GRAND CANYON NATIONAL PARK – Sixty miles south of Fredonia, Arizona, down a long, rough dirt road lies a rare treat called the Toroweap Overlook in the Tuweep area of the Grand Canyon National Park. Toroweap offers stunning views of the Grand Canyon in an extremely remote and rugged location.
If you have a high-clearance vehicle, plenty of emergency gear, and a couple of like-minded friends, you may want to take a trek to Toroweap. The best part is, you can have it almost to yourself if you’re willing to brave the winter elements and make the long bumpy ride.

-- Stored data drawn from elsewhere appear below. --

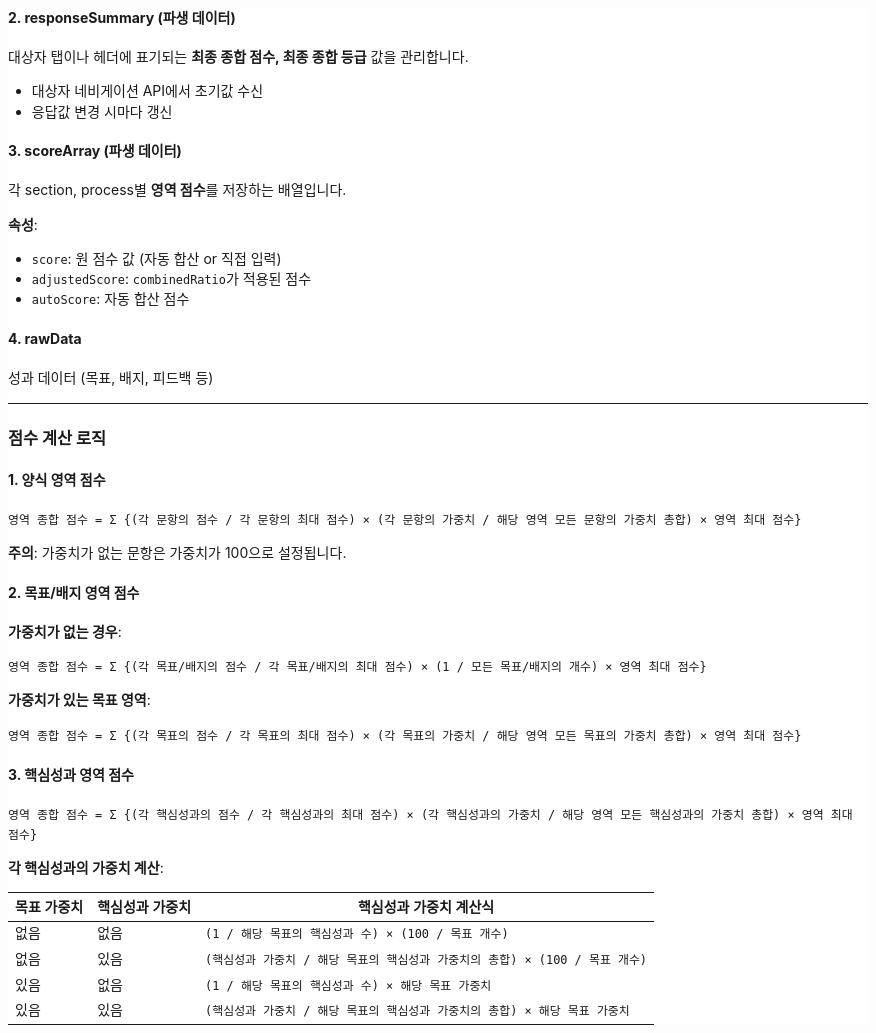 #### 2. responseSummary (파생 데이터)

대상자 탭이나 헤더에 표기되는 **최종 종합 점수, 최종 종합 등급** 값을 관리합니다.

- 대상자 네비게이션 API에서 초기값 수신
- 응답값 변경 시마다 갱신

#### 3. scoreArray (파생 데이터)

각 section, process별 **영역 점수**를 저장하는 배열입니다.

**속성**:
- `score`: 원 점수 값 (자동 합산 or 직접 입력)
- `adjustedScore`: `combinedRatio`가 적용된 점수
- `autoScore`: 자동 합산 점수

#### 4. rawData

성과 데이터 (목표, 배지, 피드백 등)

---

### 점수 계산 로직

#### 1. 양식 영역 점수

```
영역 종합 점수 = Σ {(각 문항의 점수 / 각 문항의 최대 점수) × (각 문항의 가중치 / 해당 영역 모든 문항의 가중치 총합) × 영역 최대 점수}
```

**주의**: 가중치가 없는 문항은 가중치가 100으로 설정됩니다.

#### 2. 목표/배지 영역 점수

**가중치가 없는 경우**:
```
영역 종합 점수 = Σ {(각 목표/배지의 점수 / 각 목표/배지의 최대 점수) × (1 / 모든 목표/배지의 개수) × 영역 최대 점수}
```

**가중치가 있는 목표 영역**:
```
영역 종합 점수 = Σ {(각 목표의 점수 / 각 목표의 최대 점수) × (각 목표의 가중치 / 해당 영역 모든 목표의 가중치 총합) × 영역 최대 점수}
```

#### 3. 핵심성과 영역 점수

```
영역 종합 점수 = Σ {(각 핵심성과의 점수 / 각 핵심성과의 최대 점수) × (각 핵심성과의 가중치 / 해당 영역 모든 핵심성과의 가중치 총합) × 영역 최대 점수}
```

**각 핵심성과의 가중치 계산**:

| 목표 가중치 | 핵심성과 가중치 | 핵심성과 가중치 계산식 |
|-------------|-----------------|----------------------|
| 없음 | 없음 | `(1 / 해당 목표의 핵심성과 수) × (100 / 목표 개수)` |
| 없음 | 있음 | `(핵심성과 가중치 / 해당 목표의 핵심성과 가중치의 총합) × (100 / 목표 개수)` |
| 있음 | 없음 | `(1 / 해당 목표의 핵심성과 수) × 해당 목표 가중치` |
| 있음 | 있음 | `(핵심성과 가중치 / 해당 목표의 핵심성과 가중치의 총합) × 해당 목표 가중치` |
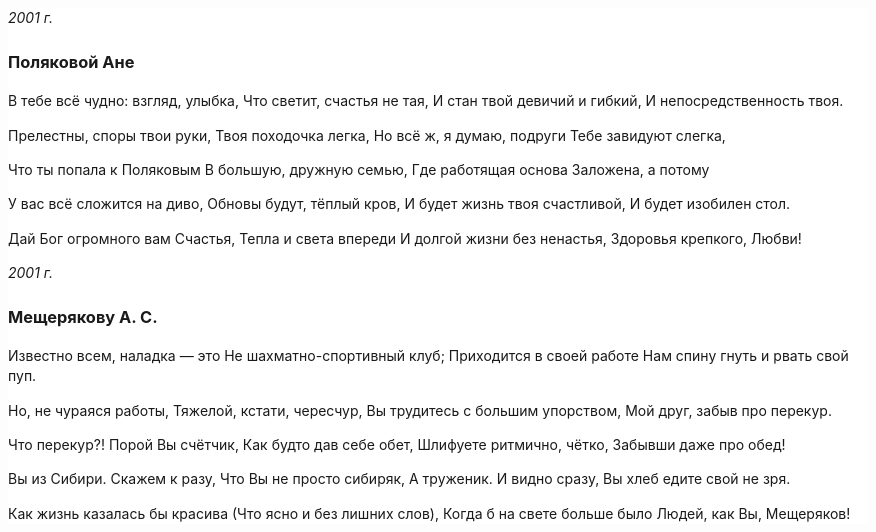 _2001 г._

### Поляковой Ане

В тебе всё чудно: взгляд, улыбка,
Что светит, счастья не тая,
И стан твой девичий и гибкий,
И непосредственность твоя.

Прелестны, споры твои руки,
Твоя походочка легка,
Но всё ж, я думаю, подруги
Тебе завидуют слегка,

Что ты попала к Поляковым
В большую, дружную семью,
Где работящая основа
Заложена, а потому

У вас всё сложится на диво,
Обновы будут, тёплый кров,
И будет жизнь твоя счастливой,
И будет изобилен стол.

Дай Бог огромного вам Счастья,
Тепла и света впереди
И долгой жизни без ненастья,
Здоровья крепкого, Любви!

_2001 г._

### Мещерякову А. С.
Известно всем, наладка — это
Не шахматно-спортивный клуб;
Приходится в своей работе
Нам спину гнуть и рвать свой пуп.

Но, не чураяся работы,
Тяжелой, кстати, чересчур,
Вы трудитесь с большим упорством,
Мой друг, забыв про перекур.

Что перекур?! Порой Вы счётчик,
Как будто дав себе обет,
Шлифуете ритмично, чётко,
Забывши даже про обед!

Вы из Сибири. Скажем к разу,
Что Вы не просто сибиряк,
А труженик. И видно сразу,
Вы хлеб едите свой не зря.

Как жизнь казалась бы красива
(Что ясно и без лишних слов),
Когда б на свете больше было
Людей, как Вы, Мещеряков!
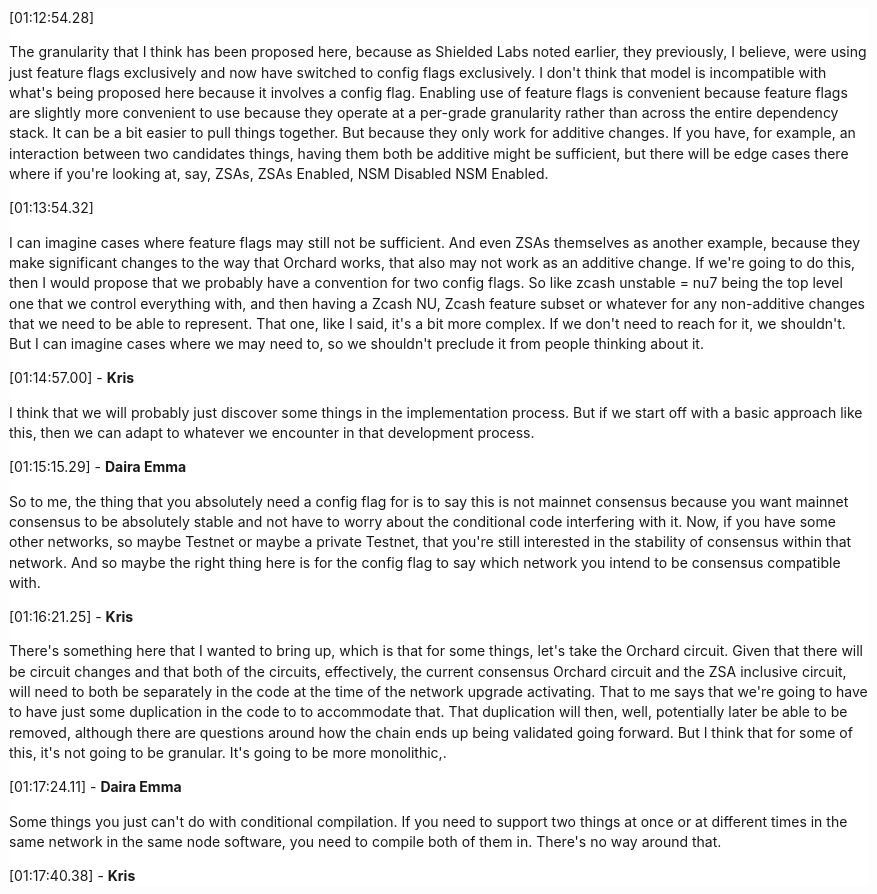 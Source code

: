 [01:12:54.28] 

The granularity that I think has been proposed here, because as Shielded Labs noted earlier, they previously, I believe, were using just feature flags exclusively and now have switched to config flags exclusively. I don't think that model is incompatible with what's being proposed here because it involves a config flag. Enabling use of feature flags is convenient because feature flags are slightly more convenient to use because they operate at a per-grade granularity rather than across the entire dependency stack. It can be a bit easier to pull things together. But because they only work for additive changes. If you have, for example, an interaction between two candidates things, having them both be additive might be sufficient, but there will be edge cases there where if you're looking at, say, ZSAs, ZSAs Enabled, NSM Disabled NSM Enabled.

[01:13:54.32] 

I can imagine cases where feature flags may still not be sufficient. And even ZSAs themselves as another example, because they make significant changes to the way that Orchard works, that also may not work as an additive change. If we're going to do this, then I would propose that we probably have a convention for two config flags. So like zcash unstable = nu7 being the top level one that we control everything with, and then having a Zcash NU, Zcash feature subset or whatever for any non-additive changes that we need to be able to represent. That one, like I said, it's a bit more complex. If we don't need to reach for it, we shouldn't. But I can imagine cases where we may need to, so we shouldn't preclude it from people thinking about it.

[01:14:57.00] - **Kris**

I think that we will probably just discover some things in the implementation process. But if we start off with a basic approach like this, then we can adapt to whatever we encounter in that development process.

[01:15:15.29] - **Daira Emma**

So to me, the thing that you absolutely need a config flag for is to say this is not mainnet consensus because you want mainnet consensus to be absolutely stable and not have to worry about the conditional code interfering with it. Now, if you have some other networks, so maybe Testnet or maybe a private Testnet, that you're still interested in the stability of consensus within that network. And so maybe the right thing here is for the config flag to say which network you intend to be consensus compatible with.

[01:16:21.25] - **Kris**

There's something here that I wanted to bring up, which is that for some things, let's take the Orchard circuit. Given that there will be circuit changes and that both of the circuits, effectively, the current consensus Orchard circuit and the ZSA inclusive circuit, will need to both be separately in the code at the time of the network upgrade activating. That to me says that we're going to have to have just some duplication in the code to to accommodate that. That duplication will then, well, potentially later be able to be removed, although there are questions around how the chain ends up being validated going forward. But I think that for some of this, it's not going to be granular. It's going to be more monolithic,.

[01:17:24.11] - **Daira Emma**

Some things you just can't do with conditional compilation. If you need to support two things at once or at different times in the same network in the same node software, you need to compile both of them in. There's no way around that.

[01:17:40.38] - **Kris**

On a chilly Saturday morning, a small group of friends gathered for a “fun run” with a local off-road group, the Desert Roads and Trails Society. Fun runs or “expo runs” are expeditions suitable for stock four-wheel drive vehicles, not necessarily modified in any way.
Desert Roads and Trails Society, or Desert RATS for short, is a family-friendly, Utah nonprofit organization, and anyone with a four-wheel drive vehicle is welcome to join.
The group met up at a gas station in Washington on the way out of town to gas up, grab a hot beverage and catch up a little before heading out on the road.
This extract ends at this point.